Here at the train station, Amtrak has an intriguing system-wide policy: uniformed military gets to skip to the head of the ticket line. For some reason, at three in the morning, this is the most bizarrely unfair policy I have yet heard. I respect and support our troops as much as any red-blooded American might. Joining the military is an act to be respected, certainly, but it is far from pure selflessness. There is danger, certainly, and hardship. Still, the military, as we know it in this country today, is an organization one voluntarily commits oneself to—a job, as it were.
A couple hours ago, in Columbus, I bought a bag of Fritos for a man who said he was going to West Virginia. He cornered me outside the bus station. A black man with a crop of graying hair, he smiled and assured me that he wouldn’t shoot. He was a practiced panhandler, opening soft and finishing hard, asking me about what was going on around town—he’d seen crowds, congregating outside hotels and in front of bars. I told him that there was a Lil’ Wayne concert tonight at an arena somewhere. His eyes lit up and he smiled a little bit.
“Where you going? You just wandering around?”
Clearly, I was from out of town. Maybe he was too, but he was the sort of guy who was good at hiding his origins for the benefit of soliciting charity.
“I’m going to get something to eat,” I told him. This was a mistake. It opened the door to all sorts of begging. Without missing a beat, he seized the opportunity and made it clear he was asking for food, not money. He didn’t need any money—just a bag of chips or something small like that, just enough to get hold him over until he got himself to West Virginia.
“Will you be here when I get back?” I asked.
“Well, I mean, I’ll try…” he told me. “I could just get something here, you know?”
He gestured vaguely at the little restaurant inside the Greyhound Station. I didn’t have any cash to give him and I didn’t feel like taking him out for dinner.
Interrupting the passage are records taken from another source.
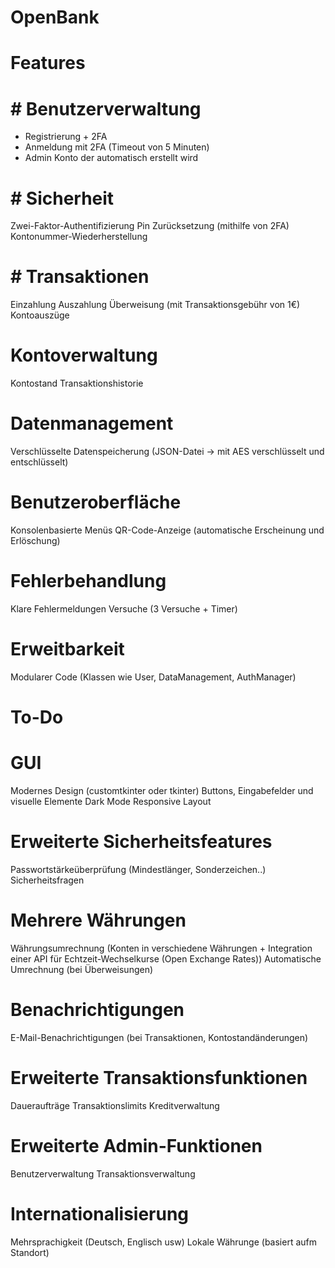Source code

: # OpenBank
# Features
# # Benutzerverwaltung
- Registrierung + 2FA
- Anmeldung mit 2FA (Timeout von 5 Minuten)
- Admin Konto der automatisch erstellt wird
# # Sicherheit
Zwei-Faktor-Authentifizierung
Pin Zurücksetzung (mithilfe von 2FA)
Kontonummer-Wiederherstellung
# # Transaktionen
Einzahlung
Auszahlung
Überweisung (mit Transaktionsgebühr von 1€)
Kontoauszüge
# Kontoverwaltung
Kontostand
Transaktionshistorie
# Datenmanagement
Verschlüsselte Datenspeicherung (JSON-Datei -> mit AES verschlüsselt und entschlüsselt)
# Benutzeroberfläche
Konsolenbasierte Menüs
QR-Code-Anzeige (automatische Erscheinung und Erlöschung)
# Fehlerbehandlung
Klare Fehlermeldungen
Versuche (3 Versuche + Timer)
# Erweitbarkeit
Modularer Code (Klassen wie User, DataManagement, AuthManager)

# To-Do
# GUI
Modernes Design (customtkinter oder tkinter)
Buttons, Eingabefelder und visuelle Elemente
Dark Mode
Responsive Layout
# Erweiterte Sicherheitsfeatures
Passwortstärkeüberprüfung (Mindestlänger, Sonderzeichen..)
Sicherheitsfragen 
# Mehrere Währungen
Währungsumrechnung (Konten in verschiedene Währungen + Integration einer API für Echtzeit-Wechselkurse (Open Exchange Rates))
Automatische Umrechnung (bei Überweisungen)
# Benachrichtigungen
E-Mail-Benachrichtigungen (bei Transaktionen, Kontostandänderungen)
# Erweiterte Transaktionsfunktionen
Daueraufträge
Transaktionslimits
Kreditverwaltung
# Erweiterte Admin-Funktionen
Benutzerverwaltung 
Transaktionsverwaltung
# Internationalisierung
Mehrsprachigkeit (Deutsch, Englisch usw)
Lokale Währunge  (basiert aufm Standort)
Instead, I went to a CVS down the street and bought food. Lots of food, enough for my bus ride and train ride, enough to last me the thousand miles to New York. I bought chips and Oreo cookies and Powerade and pudding and pretzels filled with peanut butter and macaroni I could microwave—if I encountered a microwave between Columbus and New York. I bought a bag of Fritos, for 99 cents.
Back at the station, I handed over the bag of chips and didn’t ask for his name. I didn’t want to know it. I didn’t want to know where he was going exactly or why—I didn’t want to hear his stories or be pressed into giving more. He smiled and thanked me and I told him to have a nice day. And that was it, that was all we wanted from each other—a neat, clean transaction. He wanted a free snack and I wanted to pay the price for being the rich boy in a bus station full of poor people. In Columbus, that price is set just shy of a dollar. Affordable, certainly.
Up the road a bit, in Cleveland, uniformed military skips to the front of the line. I imagine myself in uniform, and try to picture myself skipping the line. Would the lady at the ticket window with the scratchy deep voice facilitate this, or would I have to initiate the process myself? Would other patrons usher me to front?
About a decade ago, after 9/11 and Afghanistan and Iraq, we decided to canonize our military. In so doing, we laid ourselves prone. The more we uphold our military, from the generals down, as infallible paragons moral rectitude, the more we open ourselves up to abuse. Whenever our right to ask questions is made a societal taboo, shit hits the fan.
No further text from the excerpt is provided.